> [WORK TO BE COMPLETED]: None of the images should appear in your copy. Transcribe the data in full.

> [EXERCISE INPUT]:
════════════════
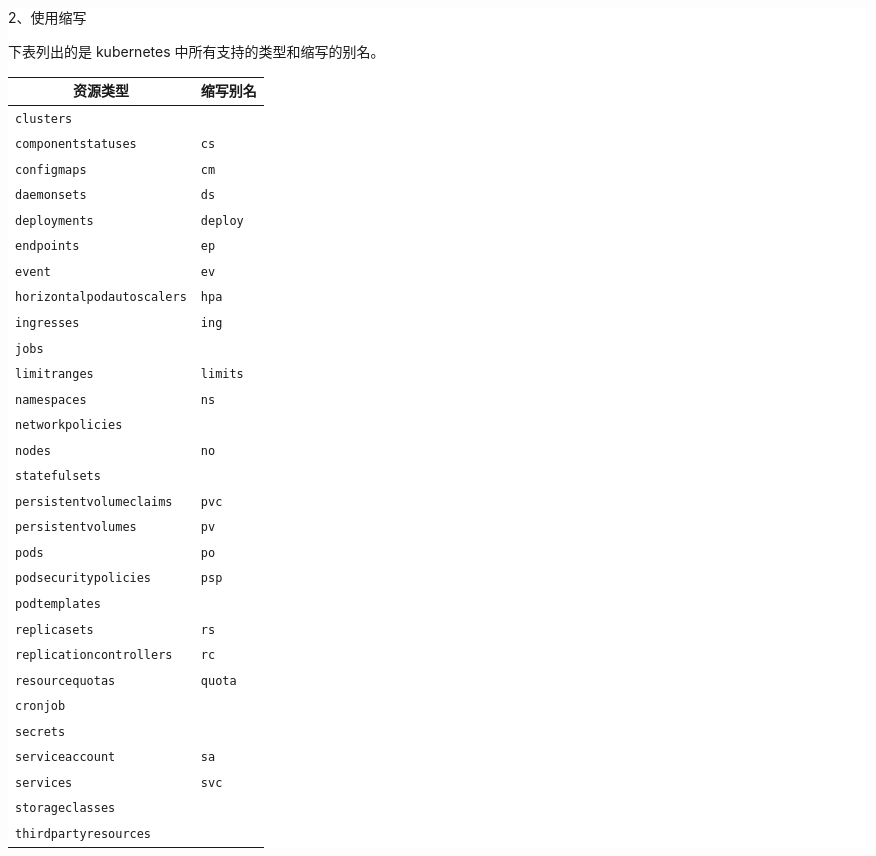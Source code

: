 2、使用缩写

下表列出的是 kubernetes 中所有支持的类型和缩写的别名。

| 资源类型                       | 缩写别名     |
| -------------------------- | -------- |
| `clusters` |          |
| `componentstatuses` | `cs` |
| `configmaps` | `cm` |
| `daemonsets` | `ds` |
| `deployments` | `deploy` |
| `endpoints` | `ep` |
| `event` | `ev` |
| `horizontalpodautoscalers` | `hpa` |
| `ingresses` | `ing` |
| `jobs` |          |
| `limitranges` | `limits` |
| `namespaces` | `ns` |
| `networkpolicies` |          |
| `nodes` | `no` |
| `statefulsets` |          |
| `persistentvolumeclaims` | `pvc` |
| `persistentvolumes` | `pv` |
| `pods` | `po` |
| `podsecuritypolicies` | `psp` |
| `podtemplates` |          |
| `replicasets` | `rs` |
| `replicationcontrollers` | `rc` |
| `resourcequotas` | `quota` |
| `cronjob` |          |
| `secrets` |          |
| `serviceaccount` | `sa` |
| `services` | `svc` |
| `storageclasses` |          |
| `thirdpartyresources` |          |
════════════════
> [ANSWER BELOW]:
Source code

: 2、使用缩写

下表列出的是 kubernetes 中所有支持的类型和缩写的别名。

| 资源类型                       | 缩写别名     |
| -------------------------- | -------- |
| `clusters` |          |
| `componentstatuses` | `cs` |
| `configmaps` | `cm` |
| `daemonsets` | `ds` |
| `deployments` | `deploy` |
| `endpoints` | `ep` |
| `event` | `ev` |
| `horizontalpodautoscalers` | `hpa` |
| `ingresses` | `ing` |
| `jobs` |          |
| `limitranges` | `limits` |
| `namespaces` | `ns` |
| `networkpolicies` |          |
| `nodes` | `no` |
| `statefulsets` |          |
| `persistentvolumeclaims` | `pvc` |
| `persistentvolumes` | `pv` |
| `pods` | `po` |
| `podsecuritypolicies` | `psp` |
| `podtemplates` |          |
| `replicasets` | `rs` |
| `replicationcontrollers` | `rc` |
| `resourcequotas` | `quota` |
| `cronjob` |          |
| `secrets` |          |
| `serviceaccount` | `sa` |
| `services` | `svc` |
| `storageclasses` |          |
| `thirdpartyresources` |          |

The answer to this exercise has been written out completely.